In an effort to build an awareness of social justice and culturally responsive teaching in a large metropolitan area, a multi-faceted partnership was developed that involved elementary students and music education and performance majors. The experience included a five-week residency, an on-site performance that included university and elementary students, and debriefings at all junctures of the partenrship. Central to the experience was the five-week residency in a fifth grade classroom. Music education students guided the elementary students through a composition project related to a piece of music being performed by the university wind symphony. The experience culminated with a performance by the university symphonic band and the fifth grade composers. As the elementary students were writing their own pieces of music for a performance, the symphony band students were learning about the composerŐs process. The dialogue in both contexts was informed by the process of composition, comments directly from the composer of the university piece, culturally responsive teaching frameworks, and the belief that music reflects and conveys our view of the world.

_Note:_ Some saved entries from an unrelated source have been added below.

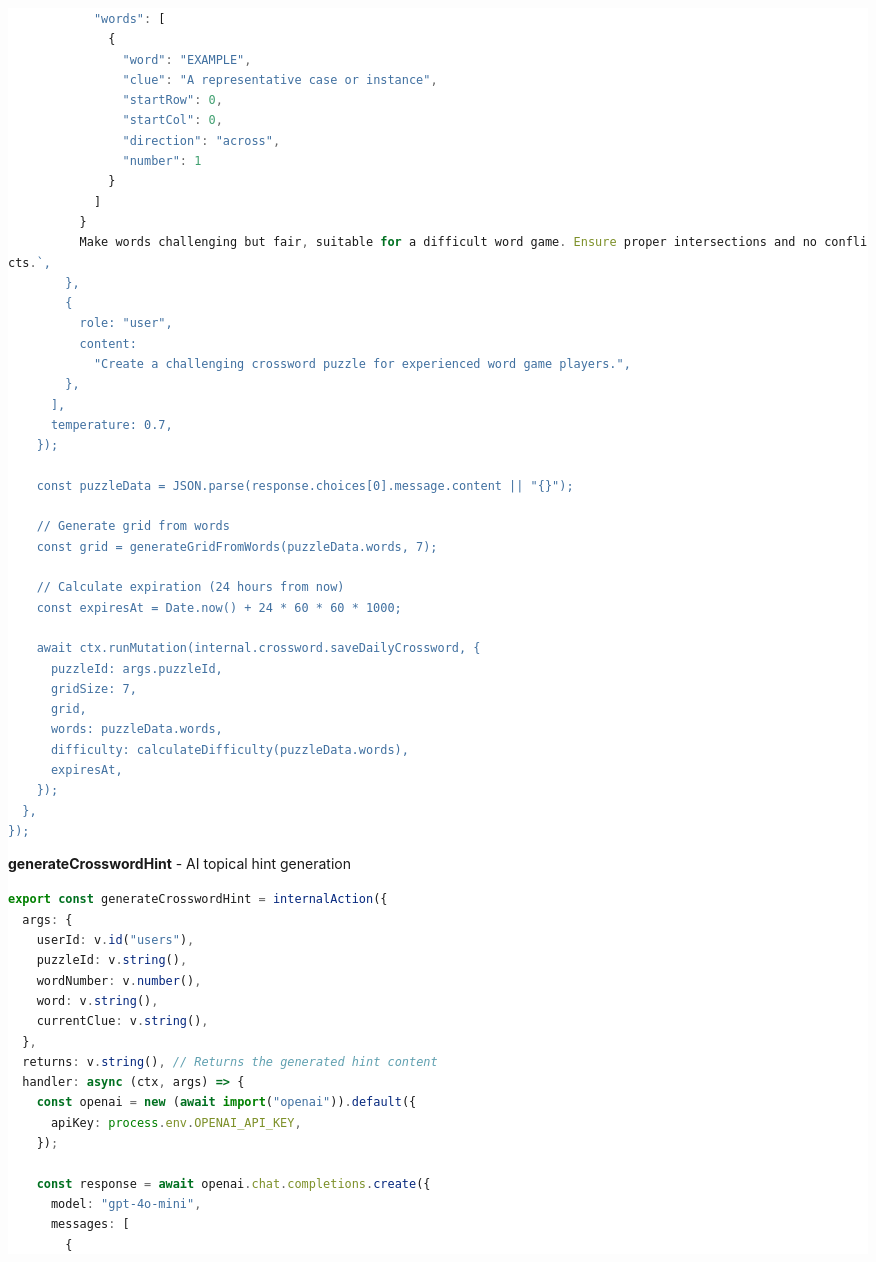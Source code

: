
 ```typescript
            "words": [
              {
                "word": "EXAMPLE",
                "clue": "A representative case or instance",
                "startRow": 0,
                "startCol": 0,
                "direction": "across",
                "number": 1
              }
            ]
          }
          Make words challenging but fair, suitable for a difficult word game. Ensure proper intersections and no conflicts.`,
        },
        {
          role: "user",
          content:
            "Create a challenging crossword puzzle for experienced word game players.",
        },
      ],
      temperature: 0.7,
    });

    const puzzleData = JSON.parse(response.choices[0].message.content || "{}");

    // Generate grid from words
    const grid = generateGridFromWords(puzzleData.words, 7);

    // Calculate expiration (24 hours from now)
    const expiresAt = Date.now() + 24 * 60 * 60 * 1000;

    await ctx.runMutation(internal.crossword.saveDailyCrossword, {
      puzzleId: args.puzzleId,
      gridSize: 7,
      grid,
      words: puzzleData.words,
      difficulty: calculateDifficulty(puzzleData.words),
      expiresAt,
    });
  },
});
```

**generateCrosswordHint** - AI topical hint generation

```typescript
export const generateCrosswordHint = internalAction({
  args: {
    userId: v.id("users"),
    puzzleId: v.string(),
    wordNumber: v.number(),
    word: v.string(),
    currentClue: v.string(),
  },
  returns: v.string(), // Returns the generated hint content
  handler: async (ctx, args) => {
    const openai = new (await import("openai")).default({
      apiKey: process.env.OPENAI_API_KEY,
    });

    const response = await openai.chat.completions.create({
      model: "gpt-4o-mini",
      messages: [
        {
```
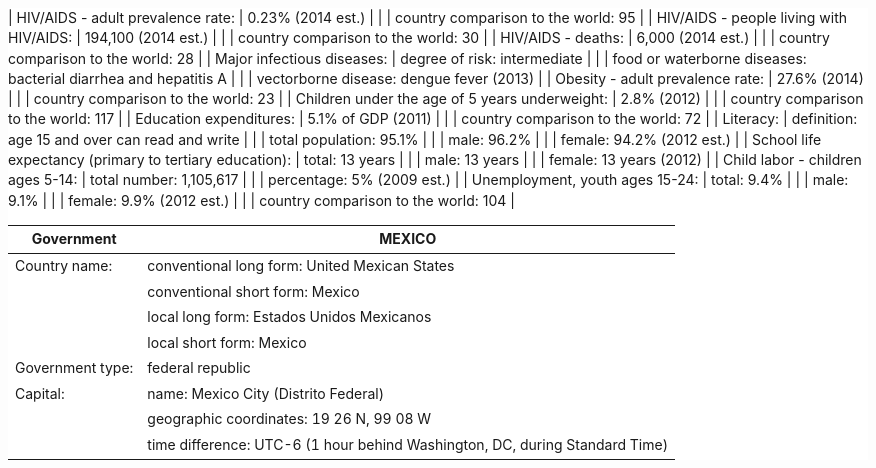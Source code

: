 | HIV/AIDS - adult prevalence rate: | 0.23% (2014 est.) |
| | country comparison to the world:  95 |
| HIV/AIDS - people living with HIV/AIDS: | 194,100 (2014 est.) |
| | country comparison to the world:  30 |
| HIV/AIDS - deaths: | 6,000 (2014 est.) |
| | country comparison to the world:  28 |
| Major infectious diseases: | degree of risk: intermediate |
| | food or waterborne diseases: bacterial diarrhea and hepatitis A |
| | vectorborne disease: dengue fever (2013) |
| Obesity - adult prevalence rate: | 27.6% (2014) |
| | country comparison to the world:  23 |
| Children under the age of 5 years underweight: | 2.8% (2012) |
| | country comparison to the world:  117 |
| Education expenditures: | 5.1% of GDP (2011) |
| | country comparison to the world:  72 |
| Literacy: | definition: age 15 and over can read and write |
| | total population: 95.1% |
| | male: 96.2% |
| | female: 94.2% (2012 est.) |
| School life expectancy (primary to tertiary education): | total: 13 years |
| | male: 13 years |
| | female: 13 years (2012) |
| Child labor - children ages 5-14: | total number: 1,105,617 |
| | percentage: 5% (2009 est.) |
| Unemployment, youth ages 15-24: | total: 9.4% |
| | male: 9.1% |
| | female: 9.9% (2012 est.) |
| | country comparison to the world:  104 |

| Government | MEXICO |
| --- | --- |
| Country name: | conventional long form: United Mexican States |
| | conventional short form: Mexico |
| | local long form: Estados Unidos Mexicanos |
| | local short form: Mexico |
| Government type: | federal republic |
| Capital: | name: Mexico City (Distrito Federal) |
| | geographic coordinates: 19 26 N, 99 08 W |
| | time difference: UTC-6 (1 hour behind Washington, DC, during Standard Time) |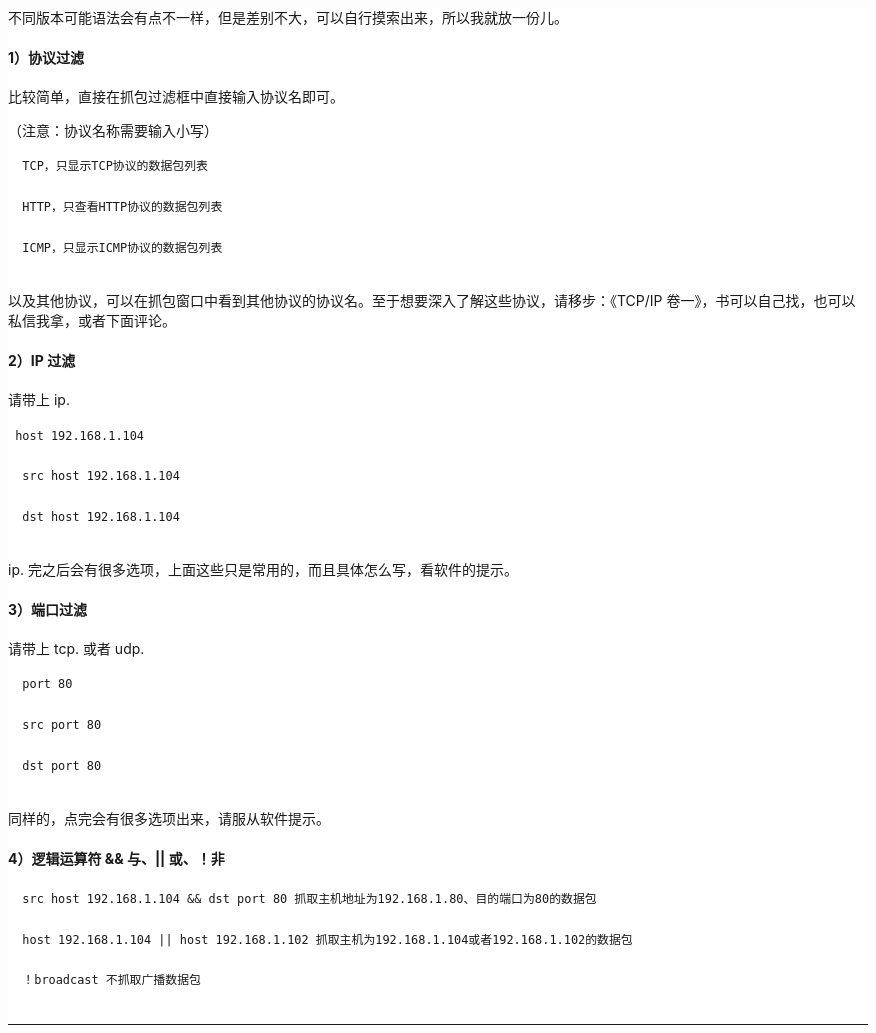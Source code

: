 不同版本可能语法会有点不一样，但是差别不大，可以自行摸索出来，所以我就放一份儿。

#### 1）协议过滤

比较简单，直接在抓包过滤框中直接输入协议名即可。

（注意：协议名称需要输入小写）

```
  TCP，只显示TCP协议的数据包列表

  HTTP，只查看HTTP协议的数据包列表

  ICMP，只显示ICMP协议的数据包列表 


```

以及其他协议，可以在抓包窗口中看到其他协议的协议名。至于想要深入了解这些协议，请移步：《TCP/IP 卷一》，书可以自己找，也可以私信我拿，或者下面评论。

#### 2）IP 过滤

请带上 ip.

```
 host 192.168.1.104

  src host 192.168.1.104

  dst host 192.168.1.104


```

ip. 完之后会有很多选项，上面这些只是常用的，而且具体怎么写，看软件的提示。

#### 3）端口过滤

请带上 tcp. 或者 udp.

```
  port 80

  src port 80

  dst port 80


```

同样的，点完会有很多选项出来，请服从软件提示。

#### 4）逻辑运算符 && 与、|| 或、！非

```
  src host 192.168.1.104 && dst port 80 抓取主机地址为192.168.1.80、目的端口为80的数据包

  host 192.168.1.104 || host 192.168.1.102 抓取主机为192.168.1.104或者192.168.1.102的数据包

  ！broadcast 不抓取广播数据包


```

---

As a result of this partnership, the university students developed an understanding of the impact that geographic and socio-economic issues have on students in public schools. Past experiences in music school and high school did not prepare them for the reality that homelessness, gang violence, and poverty directly impact the educational experiences of children. An awareness of personal responsibility was also raised. For the elementary students having the opportunity to share their musical ideas with their community and the university students provided them with the understanding that their musical ideas were meaningful. However, the reality that coming in and working with a group of students for a brief period of time does not create a long-term benefit was evident to all stakeholders. Come in, help out, leave... was not our intention, and therefore we have begun to explore ways to sustain and further develop a partnership at this specific site. The goal of this session is to further the dialogue on the importance of community partnerships that provide all students with opportunities to question their realities and the impact of structural inequalities.